No, Changle Lu isn't closing and here's why
Second perhaps only to Cheesegate, Changle Lu had people venting their frustrations last week when a local WeChat account Zhoumo Zuosha got the rumour mill churning that the city government would be closing, and promptly flattening the street of eternal happiness.
Naturally, netizens – laowai and local alike – did not take well to this news. The historic Shanghainese thoroughfare has long been known as the city’s answer to Harajuku, full of edgy boutiques, traditional eateries and the residence of the influential Chinese painter Li Zikai. With all this going on along the popular stretch, it's hard to fathom why the city would want to put its heritage to the wrecking ball.
Thankfully it’s not, nor is ever likely to.
Changle Lu, along with 63 other historic arteries, are immune to the caution-to-the-wind urban development that has characterised Shanghai’s cityscape. That is because in 2007 these became the Yong Bu Takuan 永不拓宽 or 'Streets that Will Never Be Widened', reports Xinhua News in response to last week's viral WeChat article.
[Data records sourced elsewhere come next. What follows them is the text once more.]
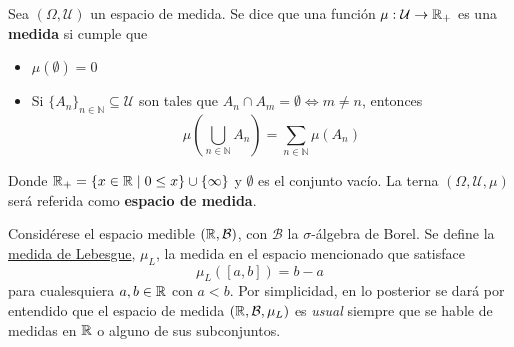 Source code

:\begin{definicion}%
Sea $(\Omega, \mathcal{U})$ un espacio de medida. Se dice que una función $\mu : \mathcal{U} \rightarrow \mathbb{R}_+$ es una \textbf{medida} si cumple que
\begin{itemize}
\item $\mu(\emptyset) = 0$
\item Si $\{ A_n \}_{n\in \mathbb{N}} \subseteq \mathcal{U}$ son tales que $A_n \cap A_m = \emptyset \Leftrightarrow m\neq n$, entonces 
\begin{equation}
\mu\left( \bigcup_{n\in \mathbb{N}} A_n \right) = \sum_{n\in \mathbb{N}} \mu(A_n)
\end{equation}
\end{itemize}
Donde $\mathbb{R}_+ = \left\{ x\in \mathbb{R} \mathrel{}\middle|\mathrel{} 0 \leq x \right\} \cup \{ \infty \}$ y $\emptyset$ es el conjunto vacío. La terna $(\Omega,\mathcal{U},\mu)$ será referida como \textbf{espacio de medida}.
\label{medida}
\end{definicion}


\begin{ejemplo}
Considérese el espacio medible $(\mathbb{R}, \mathcal{B})$, con $\mathcal{B}$ la $\sigma$-álgebra de Borel. Se define la \ul{medida de Lebesgue}, $\mu_L$, la medida en el espacio mencionado que satisface 
\begin{equation}
\mu_L([a,b]) = b-a
\end{equation}
para cualesquiera $a,b \in \mathbb{R}$ con $a<b$. Por simplicidad, en lo posterior se dará por entendido que el espacio de medida $(\mathbb{R}, \mathcal{B},\mu_L)$ es \textit{usual} siempre que se hable de medidas en $\mathbb{R}$ o alguno de sus subconjuntos.
\end{ejemplo}


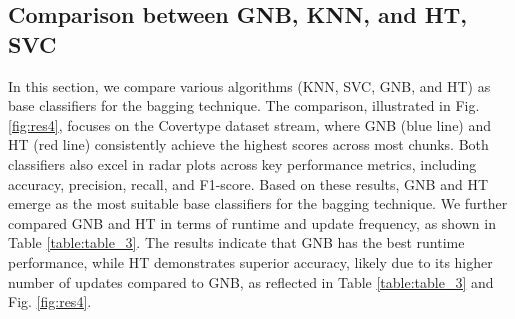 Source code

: \begin{table}[t]
	\centering
  \caption{Running time of SENCForest, SENNE, KENNES, and PA.}
	\label{table:table_2}
	\end{table}

\subsection{Comparison between GNB, KNN, and HT, SVC}
\label{sec:compared_base_calssfier}
In this section, we compare various algorithms (KNN, SVC, GNB, and HT) as base classifiers for the bagging technique. The comparison, illustrated in Fig.\ref{fig:res4}, focuses on the Covertype dataset stream, where GNB (blue line) and HT (red line) consistently achieve the highest scores across most chunks. Both classifiers also excel in radar plots across key performance metrics, including accuracy, precision, recall, and F1-score. Based on these results, GNB and HT emerge as the most suitable base classifiers for the bagging technique. We further compared GNB and HT in terms of runtime and update frequency, as shown in Table \ref{table:table_3}. The results indicate that GNB has the best runtime performance, while HT demonstrates superior accuracy, likely due to its higher number of updates compared to GNB, as reflected in Table \ref{table:table_3} and Fig. \ref{fig:res4}.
This historic initiative – the first of its kind in China – does exactly what it says on the tin, having been put in place to protect the legacy of Shanghai’s unique cosmopolitan past. The ‘Never Wideners’ – built largely between the mid 19th and 20th centuries – are living relics of the city’s history as a treaty port, and a number of architectural styles, both Eastern and Western are represented among the boulevards’ shopfronts and residences.